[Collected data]
┌──

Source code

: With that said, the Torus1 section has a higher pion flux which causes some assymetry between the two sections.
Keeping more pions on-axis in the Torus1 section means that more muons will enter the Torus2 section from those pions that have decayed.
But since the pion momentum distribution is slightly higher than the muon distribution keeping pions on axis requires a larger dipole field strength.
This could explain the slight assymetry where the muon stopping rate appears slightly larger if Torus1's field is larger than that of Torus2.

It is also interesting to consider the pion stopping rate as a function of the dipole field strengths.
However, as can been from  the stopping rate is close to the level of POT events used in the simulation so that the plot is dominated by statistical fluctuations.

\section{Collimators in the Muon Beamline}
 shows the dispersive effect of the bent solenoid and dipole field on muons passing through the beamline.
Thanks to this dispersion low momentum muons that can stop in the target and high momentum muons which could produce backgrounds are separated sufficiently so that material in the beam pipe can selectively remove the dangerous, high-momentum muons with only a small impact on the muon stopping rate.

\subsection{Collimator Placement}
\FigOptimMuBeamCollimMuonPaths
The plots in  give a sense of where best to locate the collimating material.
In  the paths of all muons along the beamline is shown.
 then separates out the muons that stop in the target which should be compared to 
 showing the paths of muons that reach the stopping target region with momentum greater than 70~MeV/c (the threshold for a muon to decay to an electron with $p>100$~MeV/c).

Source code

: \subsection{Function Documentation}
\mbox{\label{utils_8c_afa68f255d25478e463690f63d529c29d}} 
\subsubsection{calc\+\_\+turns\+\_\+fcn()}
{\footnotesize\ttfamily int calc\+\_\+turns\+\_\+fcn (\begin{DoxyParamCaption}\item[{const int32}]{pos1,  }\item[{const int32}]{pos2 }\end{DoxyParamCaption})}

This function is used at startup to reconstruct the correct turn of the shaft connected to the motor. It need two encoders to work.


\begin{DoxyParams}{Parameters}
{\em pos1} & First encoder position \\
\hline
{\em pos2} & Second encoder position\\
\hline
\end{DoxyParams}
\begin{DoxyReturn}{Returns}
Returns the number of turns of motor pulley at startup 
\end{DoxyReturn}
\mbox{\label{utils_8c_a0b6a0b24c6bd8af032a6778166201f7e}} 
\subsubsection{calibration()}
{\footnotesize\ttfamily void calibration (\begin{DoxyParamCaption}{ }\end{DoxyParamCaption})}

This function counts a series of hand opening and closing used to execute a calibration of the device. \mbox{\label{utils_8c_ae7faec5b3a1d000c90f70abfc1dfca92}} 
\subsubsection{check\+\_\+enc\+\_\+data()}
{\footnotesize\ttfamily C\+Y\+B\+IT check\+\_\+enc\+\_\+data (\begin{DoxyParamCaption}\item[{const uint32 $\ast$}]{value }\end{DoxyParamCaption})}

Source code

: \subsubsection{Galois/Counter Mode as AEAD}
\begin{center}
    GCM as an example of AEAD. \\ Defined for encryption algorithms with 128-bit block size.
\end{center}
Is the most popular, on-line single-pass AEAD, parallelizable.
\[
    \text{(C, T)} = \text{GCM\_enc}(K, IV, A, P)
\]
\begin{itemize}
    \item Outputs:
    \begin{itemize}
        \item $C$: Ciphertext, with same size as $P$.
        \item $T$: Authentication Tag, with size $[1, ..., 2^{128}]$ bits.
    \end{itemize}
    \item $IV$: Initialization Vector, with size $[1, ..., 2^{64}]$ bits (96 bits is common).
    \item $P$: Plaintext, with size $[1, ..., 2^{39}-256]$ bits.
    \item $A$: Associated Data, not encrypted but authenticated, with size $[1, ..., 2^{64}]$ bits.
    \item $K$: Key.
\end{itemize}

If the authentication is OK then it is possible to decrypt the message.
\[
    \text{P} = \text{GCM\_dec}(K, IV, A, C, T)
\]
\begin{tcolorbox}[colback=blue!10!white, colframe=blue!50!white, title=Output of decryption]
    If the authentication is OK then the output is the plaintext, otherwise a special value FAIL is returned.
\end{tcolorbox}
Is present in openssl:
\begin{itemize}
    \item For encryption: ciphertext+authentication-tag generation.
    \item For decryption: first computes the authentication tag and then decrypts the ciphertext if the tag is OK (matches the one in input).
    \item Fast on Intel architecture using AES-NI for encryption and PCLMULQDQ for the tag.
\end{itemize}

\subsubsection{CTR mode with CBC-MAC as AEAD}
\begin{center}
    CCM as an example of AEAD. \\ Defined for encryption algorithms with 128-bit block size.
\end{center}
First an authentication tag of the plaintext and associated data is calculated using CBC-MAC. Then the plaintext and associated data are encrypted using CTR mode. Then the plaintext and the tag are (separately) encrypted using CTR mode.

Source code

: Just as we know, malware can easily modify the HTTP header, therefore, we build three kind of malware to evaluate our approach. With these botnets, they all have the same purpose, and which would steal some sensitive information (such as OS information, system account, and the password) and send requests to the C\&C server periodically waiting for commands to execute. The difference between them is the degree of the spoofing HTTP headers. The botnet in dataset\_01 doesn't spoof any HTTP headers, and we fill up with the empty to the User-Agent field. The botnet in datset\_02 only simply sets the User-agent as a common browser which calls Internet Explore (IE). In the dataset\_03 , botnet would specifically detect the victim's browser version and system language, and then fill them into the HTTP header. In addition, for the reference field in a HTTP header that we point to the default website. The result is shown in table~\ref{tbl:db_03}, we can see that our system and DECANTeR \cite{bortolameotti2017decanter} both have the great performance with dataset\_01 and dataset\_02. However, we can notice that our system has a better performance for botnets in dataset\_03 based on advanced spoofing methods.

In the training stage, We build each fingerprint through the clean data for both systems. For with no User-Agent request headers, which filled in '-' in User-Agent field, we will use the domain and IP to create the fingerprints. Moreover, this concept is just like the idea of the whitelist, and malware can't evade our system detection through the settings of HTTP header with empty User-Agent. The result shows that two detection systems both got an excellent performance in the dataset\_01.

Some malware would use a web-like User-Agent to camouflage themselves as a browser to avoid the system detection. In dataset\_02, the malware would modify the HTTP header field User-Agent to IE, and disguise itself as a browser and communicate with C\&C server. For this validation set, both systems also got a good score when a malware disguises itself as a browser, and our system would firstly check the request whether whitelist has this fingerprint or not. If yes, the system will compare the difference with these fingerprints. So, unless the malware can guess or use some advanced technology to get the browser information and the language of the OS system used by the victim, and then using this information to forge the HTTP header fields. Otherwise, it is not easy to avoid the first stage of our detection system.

└──

- **ACTIVITY**:
Copy all of the data exactly. Skip nothing.

- **REPLY**:
Source code

: With that said, the Torus1 section has a higher pion flux which causes some assymetry between the two sections.
Keeping more pions on-axis in the Torus1 section means that more muons will enter the Torus2 section from those pions that have decayed.
But since the pion momentum distribution is slightly higher than the muon distribution keeping pions on axis requires a larger dipole field strength.
This could explain the slight assymetry where the muon stopping rate appears slightly larger if Torus1's field is larger than that of Torus2.

It is also interesting to consider the pion stopping rate as a function of the dipole field strengths.
However, as can been from  the stopping rate is close to the level of POT events used in the simulation so that the plot is dominated by statistical fluctuations.

\section{Collimators in the Muon Beamline}
 shows the dispersive effect of the bent solenoid and dipole field on muons passing through the beamline.
Thanks to this dispersion low momentum muons that can stop in the target and high momentum muons which could produce backgrounds are separated sufficiently so that material in the beam pipe can selectively remove the dangerous, high-momentum muons with only a small impact on the muon stopping rate.

\subsection{Collimator Placement}
\FigOptimMuBeamCollimMuonPaths
The plots in  give a sense of where best to locate the collimating material.
In  the paths of all muons along the beamline is shown.
 then separates out the muons that stop in the target which should be compared to 
 showing the paths of muons that reach the stopping target region with momentum greater than 70~MeV/c (the threshold for a muon to decay to an electron with $p>100$~MeV/c).

Source code

: \subsection{Function Documentation}
\mbox{\label{utils_8c_afa68f255d25478e463690f63d529c29d}} 
\subsubsection{calc\+\_\+turns\+\_\+fcn()}
{\footnotesize\ttfamily int calc\+\_\+turns\+\_\+fcn (\begin{DoxyParamCaption}\item[{const int32}]{pos1,  }\item[{const int32}]{pos2 }\end{DoxyParamCaption})}

This function is used at startup to reconstruct the correct turn of the shaft connected to the motor. It need two encoders to work.


\begin{DoxyParams}{Parameters}
{\em pos1} & First encoder position \\
\hline
{\em pos2} & Second encoder position\\
\hline
\end{DoxyParams}
\begin{DoxyReturn}{Returns}
Returns the number of turns of motor pulley at startup 
\end{DoxyReturn}
\mbox{\label{utils_8c_a0b6a0b24c6bd8af032a6778166201f7e}} 
\subsubsection{calibration()}
{\footnotesize\ttfamily void calibration (\begin{DoxyParamCaption}{ }\end{DoxyParamCaption})}

This function counts a series of hand opening and closing used to execute a calibration of the device. \mbox{\label{utils_8c_ae7faec5b3a1d000c90f70abfc1dfca92}} 
\subsubsection{check\+\_\+enc\+\_\+data()}
{\footnotesize\ttfamily C\+Y\+B\+IT check\+\_\+enc\+\_\+data (\begin{DoxyParamCaption}\item[{const uint32 $\ast$}]{value }\end{DoxyParamCaption})}

Source code

: \subsubsection{Galois/Counter Mode as AEAD}
\begin{center}
    GCM as an example of AEAD. \\ Defined for encryption algorithms with 128-bit block size.
\end{center}
Is the most popular, on-line single-pass AEAD, parallelizable.
\[
    \text{(C, T)} = \text{GCM\_enc}(K, IV, A, P)
\]
\begin{itemize}
    \item Outputs:
    \begin{itemize}
        \item $C$: Ciphertext, with same size as $P$.
        \item $T$: Authentication Tag, with size $[1, ..., 2^{128}]$ bits.
    \end{itemize}
    \item $IV$: Initialization Vector, with size $[1, ..., 2^{64}]$ bits (96 bits is common).
    \item $P$: Plaintext, with size $[1, ..., 2^{39}-256]$ bits.
    \item $A$: Associated Data, not encrypted but authenticated, with size $[1, ..., 2^{64}]$ bits.
    \item $K$: Key.
\end{itemize}

If the authentication is OK then it is possible to decrypt the message.
\[
    \text{P} = \text{GCM\_dec}(K, IV, A, C, T)
\]
\begin{tcolorbox}[colback=blue!10!white, colframe=blue!50!white, title=Output of decryption]
    If the authentication is OK then the output is the plaintext, otherwise a special value FAIL is returned.
\end{tcolorbox}
Is present in openssl:
\begin{itemize}
    \item For encryption: ciphertext+authentication-tag generation.
    \item For decryption: first computes the authentication tag and then decrypts the ciphertext if the tag is OK (matches the one in input).
    \item Fast on Intel architecture using AES-NI for encryption and PCLMULQDQ for the tag.
\end{itemize}

\subsubsection{CTR mode with CBC-MAC as AEAD}
\begin{center}
    CCM as an example of AEAD. \\ Defined for encryption algorithms with 128-bit block size.
\end{center}
First an authentication tag of the plaintext and associated data is calculated using CBC-MAC. Then the plaintext and associated data are encrypted using CTR mode. Then the plaintext and the tag are (separately) encrypted using CTR mode.

Source code

: Just as we know, malware can easily modify the HTTP header, therefore, we build three kind of malware to evaluate our approach. With these botnets, they all have the same purpose, and which would steal some sensitive information (such as OS information, system account, and the password) and send requests to the C\&C server periodically waiting for commands to execute. The difference between them is the degree of the spoofing HTTP headers. The botnet in dataset\_01 doesn't spoof any HTTP headers, and we fill up with the empty to the User-Agent field. The botnet in datset\_02 only simply sets the User-agent as a common browser which calls Internet Explore (IE). In the dataset\_03 , botnet would specifically detect the victim's browser version and system language, and then fill them into the HTTP header. In addition, for the reference field in a HTTP header that we point to the default website. The result is shown in table~\ref{tbl:db_03}, we can see that our system and DECANTeR \cite{bortolameotti2017decanter} both have the great performance with dataset\_01 and dataset\_02. However, we can notice that our system has a better performance for botnets in dataset\_03 based on advanced spoofing methods.

In the training stage, We build each fingerprint through the clean data for both systems. For with no User-Agent request headers, which filled in '-' in User-Agent field, we will use the domain and IP to create the fingerprints. Moreover, this concept is just like the idea of the whitelist, and malware can't evade our system detection through the settings of HTTP header with empty User-Agent. The result shows that two detection systems both got an excellent performance in the dataset\_01.

Some malware would use a web-like User-Agent to camouflage themselves as a browser to avoid the system detection. In dataset\_02, the malware would modify the HTTP header field User-Agent to IE, and disguise itself as a browser and communicate with C\&C server. For this validation set, both systems also got a good score when a malware disguises itself as a browser, and our system would firstly check the request whether whitelist has this fingerprint or not. If yes, the system will compare the difference with these fingerprints. So, unless the malware can guess or use some advanced technology to get the browser information and the language of the OS system used by the victim, and then using this information to forge the HTTP header fields. Otherwise, it is not easy to avoid the first stage of our detection system.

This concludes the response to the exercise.